* _WHAT YOU NEED TO DO_
Repeat exactly, and only, the lines below starting at the line that contains "networks already contain" and ending at the line that contains "variation, suggesting that", inclusive of both.

* _Document images with source code_
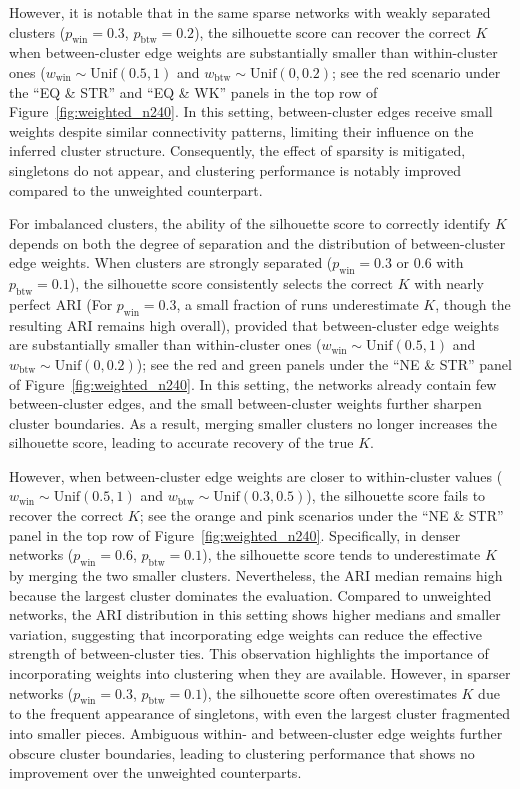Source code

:\documentclass[12pt, titlepage, reqno]{article}
\begin{document}
However, it is notable that in the same sparse networks with weakly 
separated clusters ($p_\text{win} = 0.3$, $p_\text{btw} = 0.2$), the 
silhouette score can recover the correct $K$ when between-cluster 
edge weights are substantially smaller than within-cluster ones 
($w_\text{win} \sim \text{Unif}(0.5,1)$ and $w_\text{btw} \sim 
\text{Unif}(0,0.2)$; see the red scenario under the ``EQ \& STR'' and 
``EQ \& WK'' panels in the top row of 
Figure~\ref{fig:weighted_n240}. In this setting, between-cluster 
edges receive small weights despite similar connectivity patterns, 
limiting their influence on the inferred cluster structure. 
Consequently, the effect of sparsity is mitigated, 
singletons do not appear, and clustering performance is notably 
improved compared to the unweighted counterpart.


For imbalanced clusters, the ability of the silhouette score to 
correctly identify $K$ depends on both the degree of separation and 
the distribution of between-cluster edge weights. When clusters are 
strongly separated ($p_\text{win} = 0.3$ or $0.6$ with 
$p_\text{btw} = 0.1$), the silhouette score consistently selects the 
correct $K$ with nearly perfect ARI (For $p_\text{win} = 0.3$, a 
small fraction of runs underestimate $K$, though the resulting ARI 
remains high overall), provided that between-cluster edge weights are 
substantially smaller 
than within-cluster ones ($w_\text{win} \sim \text{Unif}(0.5, 1)$ and 
$w_\text{btw} \sim \text{Unif}(0, 0.2)$); see the red and green 
panels under the ``NE \& STR'' panel of 
Figure~\ref{fig:weighted_n240}. In this setting, the 
networks already contain few between-cluster edges, and the small 
between-cluster weights further sharpen cluster boundaries. As a 
result, merging smaller clusters no longer increases the silhouette 
score, leading to accurate recovery of the true $K$. 


However, when between-cluster edge weights are closer to 
within-cluster values ($w_\text{win} \sim \text{Unif}(0.5,1)$ and 
$w_\text{btw} \sim \text{Unif}(0.3,0.5)$), the silhouette score fails 
to recover the correct $K$; see the orange and pink scenarios under 
the ``NE \& STR'' panel in the top row of 
Figure~\ref{fig:weighted_n240}. Specifically, in denser 
networks ($p_\text{win} = 0.6$, $p_\text{btw} = 0.1$), the silhouette 
score tends to underestimate $K$ by merging the two smaller clusters. 
Nevertheless, the ARI median remains high because the largest cluster 
dominates the evaluation. Compared to unweighted networks, the ARI 
distribution in this setting shows higher medians and smaller 
variation, suggesting that incorporating edge weights can reduce the 
effective strength of between-cluster ties. This observation 
highlights the importance of incorporating weights into clustering 
when they are available. However, in sparser networks ($p_\text{win} 
= 0.3$, $p_\text{btw} = 0.1$), the silhouette score often 
overestimates $K$ due to the frequent appearance of singletons, with 
even the largest cluster fragmented into smaller pieces. Ambiguous 
within- and between-cluster edge weights further obscure cluster 
boundaries, leading to clustering performance that shows no 
improvement over the unweighted counterparts.
\end{document}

* _RESPONSE AREA_
networks already contain few between-cluster edges, and the small 
between-cluster weights further sharpen cluster boundaries. As a 
result, merging smaller clusters no longer increases the silhouette 
score, leading to accurate recovery of the true $K$. 


However, when between-cluster edge weights are closer to 
within-cluster values ($w_\text{win} \sim \text{Unif}(0.5,1)$ and 
$w_\text{btw} \sim \text{Unif}(0.3,0.5)$), the silhouette score fails 
to recover the correct $K$; see the orange and pink scenarios under 
the ``NE \& STR'' panel in the top row of 
Figure~\ref{fig:weighted_n240}. Specifically, in denser 
networks ($p_\text{win} = 0.6$, $p_\text{btw} = 0.1$), the silhouette 
score tends to underestimate $K$ by merging the two smaller clusters. 
Nevertheless, the ARI median remains high because the largest cluster 
dominates the evaluation. Compared to unweighted networks, the ARI 
distribution in this setting shows higher medians and smaller 
variation, suggesting that incorporating edge weights can reduce the 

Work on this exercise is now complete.